Below we’ll cover some general probe information on Container Apps and some troubleshooting scenarios as well.

NOTE: Overall, it is encouraged to play around with probe configurations to see what best bits the application need and use case.

Request flow

Probes originate from within the managed Container App environment, much like it would do with typical Kubernetes - from kubelet - or you may notice a different user-agent with applications hosted on Consumption profiles. This is a separate flow from compared to requests from external clients like browsers or other applications that would come through ingress.

Probe mechanisms and restrictions

Supported mechanisms are:

• HTTP(s) and TCP

Current restrictions are:

• gRPC, named ports, and exec commands are not supported. See here
• You can only add one of each probe type per container.

For a HTTP probe to be deemed successful, the response from the configured endpoint must be between HTTP 200 - HTTP 399.

Configuration

Default configuration

When enabling ingress on an application - The Container Apps platform has default TCP Health Probe configurations set. For public documentation, see here. The port set for Port on the TCP probe would be set to what was specified as the ingress port.

Because of this, you may notice messages in the ContainerAppSystemLogs_CL Log Analytics table about various probe messages. Since defaults will be set - this would potentially be expected to see.
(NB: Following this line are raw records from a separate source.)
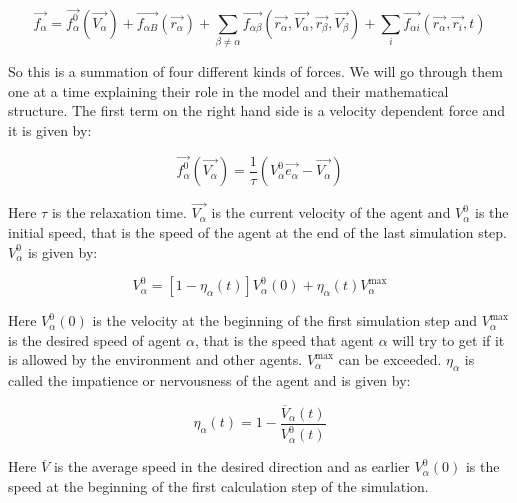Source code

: \begin{equation}\label{model}
    \vec{f_{\alpha}} = \vec{f^{0}_{\alpha}}\left( \vec{V_{\alpha}} \right) + 
    \vec{f_{\alpha B}} \left( \vec{r_{\alpha}} \right) +
    \sum_{\beta \neq \alpha} \vec{f_{\alpha \beta}} \left(\vec{r_{\alpha}}, 
    \vec{V_{\alpha}}, \vec{r_{\beta}}, \vec{V_{\beta}} \right) +
    \sum_{i} \vec{f_{\alpha i}} \left( \vec{r_{\alpha}}, \vec{r_{i}}, t 
    \right)
\end{equation}

So this is a summation of four different kinds of forces. We will go through 
them one at a time explaining their role in the model and their mathematical 
structure. The first term on the right hand side is a velocity dependent force 
and it is given by:

\begin{equation}
	\vec{f^{0}_{\alpha}}\left( \vec{V_{\alpha}} \right) =
    \frac{1}{\tau}
    \left( V_{\alpha}^{0} \vec{e_{\alpha}} - \vec{V_{\alpha}} \right)
\end{equation}

Here $\tau$ is the relaxation time. $\vec{V_{\alpha}}$ is the 
current velocity of the agent and $V_{\alpha}^{0}$ is the initial speed, that is 
the speed of the agent at the end of the last simulation step. $V_{\alpha}^{0}$ is given by:

\begin{equation}
    V_{\alpha}^{0} = \left[ 1 - \eta_{\alpha} \left( t \right) \right] 
    V_{\alpha}^{0} \left( 0 \right) +
    \eta_{\alpha} \left( t \right)V_{\alpha}^{\text{max}}
\end{equation}

Here $V_{\alpha}^{0} \left( 0 \right)$ is the velocity at the beginning of the 
first simulation step and $V_{\alpha}^{\text{max}}$ is the desired speed of agent
$\alpha$, that is the speed that agent $\alpha$ will try to get if it is allowed by the 
environment and other agents. $V_{\alpha}^{\text{max}}$ can be exceeded. $\eta_{\alpha}$ 
is called the impatience or nervousness of the agent and is given by:

\begin{equation}
	\eta_{\alpha} \left( t \right) =
    1 - \frac{\overline{V}_{\alpha} \left( t \right)}
             {V_{\alpha}^{0} \left( t \right)}
\end{equation}

Here $\overline{V}$ is the average speed in the desired direction and as 
earlier $V_{\alpha}^{0} \left( 0 \right)$ is the speed at the beginning of the 
first calculation step of the simulation.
Probes are part of Kubernetes (and by extension, Container Apps) way of determining pod health.

Below is what you would see if you have not explicitly enabled Health Probes by going to the Containers -> select the container to edit -> Health Probes blade:

Reasoning about why TCP over HTTP would be set is because TCP would only check the presumed exposed port (which is set when enabling ingress unless otherwise configured in the Probe configuration itself). If HTTP was used, there is a potential that any route that is “guessed” to ping the application on - could return a non 200 - 400 HTTP status code, thus always marking the container as failed, right away.

General configuration

HTTP(s) and TCP Health probes are configured in the “probes” section inside the “containers” section of a Container App

Refer to this example for health probe configuration schema and supported settings. Furthermore, if using HTTP as the probe mechanism, you will need to implement an HTTP endpoint within the application code that contains health status logic. An example is shown here.
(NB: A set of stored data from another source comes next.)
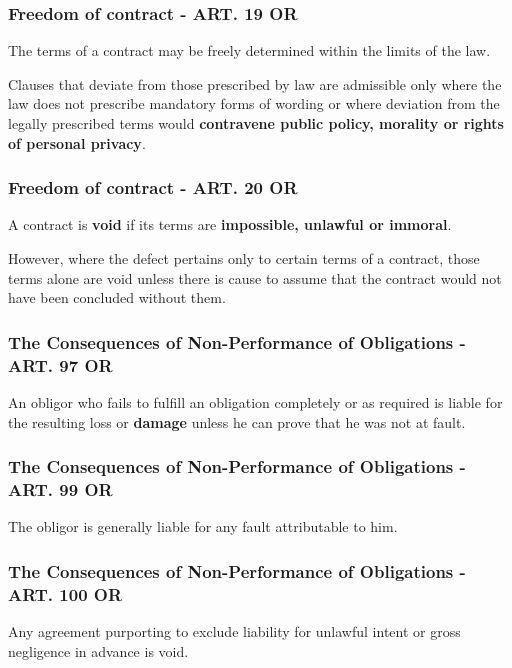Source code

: \subsubsection{Freedom of contract - ART. 19 OR}
\begin{compactenum}
	\item The terms of a contract may be freely determined within the limits of the law.
	\item Clauses that deviate from those prescribed by law are admissible only	where the law does not prescribe mandatory forms of wording or where deviation from the legally prescribed terms would \textbf{contravene public policy, morality or rights of personal privacy}.
\end{compactenum}

\subsubsection{Freedom of contract - ART. 20 OR}
\begin{compactenum}
	\item A contract is \textbf{void} if its terms are \textbf{impossible, unlawful or immoral}.
	\item However, where the defect pertains only to certain terms of a contract, those terms alone are void unless there is cause to assume that the contract would not have been concluded without them.
\end{compactenum}

\subsubsection{The Consequences of Non-Performance of Obligations - ART. 97 OR}
An obligor who fails to fulfill an obligation completely or as required is liable for the resulting loss or \textbf{damage} unless he can prove that he was not at fault.

\subsubsection{The Consequences of Non-Performance of Obligations - ART. 99 OR}
\begin{compactenum}
	\item The obligor is generally liable for any fault attributable to him.
\end{compactenum}

\subsubsection{The Consequences of Non-Performance of Obligations - ART. 100 OR}
\begin{compactenum}
	\item Any agreement purporting to exclude liability for unlawful intent or gross negligence in advance is void.
\end{compactenum}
For TCP Health Probes - there should be an accessible port exposed in your Dockerfile

Request headers and User-Agent

Consumption-only environments:

The default user-agent and headers sent by Kubelet for HTTP Health Probes is defined here - Kubernetes - HTTP Probes.

If you wanted to see this programmatically, the incoming request headers could be logged out to console/stdout/stderr. This would then be viewable in ContainerAppConsoleLogs_CL

For example, with node.js, you would log out req.headers - eg., console.log(req.headers). The full headers initiated by Kubelet looks like the below:

{
  host: '100.100.0.23:3000',
  'user-agent': 'kube-probe/1.25',
  accept: '*/*',
  connection: 'close'
}

• host: Should match the Pod IP address - the port on this address should be the ingress port configured if the default Health Probes or used - or, if Health Probes or explicitly used - the port set for said Health Probe type
• user-agent: This should match the version used on the cluster. This is set by Kubelet.
  • It is possible to override this header by adding a custom header in the Health Probe “Additional Settings” section. Add a key with User-Agent with a value of the desired agent name.

Dedicated environments:

For “Dedicated” (Workload-profile or consumption) based environments, the incoming request object will vary slightly. This will look like the following instead:

{
  host: 'locahost:3000',
  'user-agent': 'curl/7.86.0',
  accept: '*/*',
}

HTTPS probes

Source code examples of HTTP and HTTPS probe usage for various runtimes can be found here: azureossd - container-apps-health-probe-examples

If HTTPS probes need to be set up, the application/container will need to be accepting traffic over a server also configured for HTTPS traffic. You can run an application that accepts both HTTP and HTTPS traffic.

This can be tested locally first to validate this would work on Container Apps - you could generate self-signed certificates and use these and then test over https://localhost:<port>.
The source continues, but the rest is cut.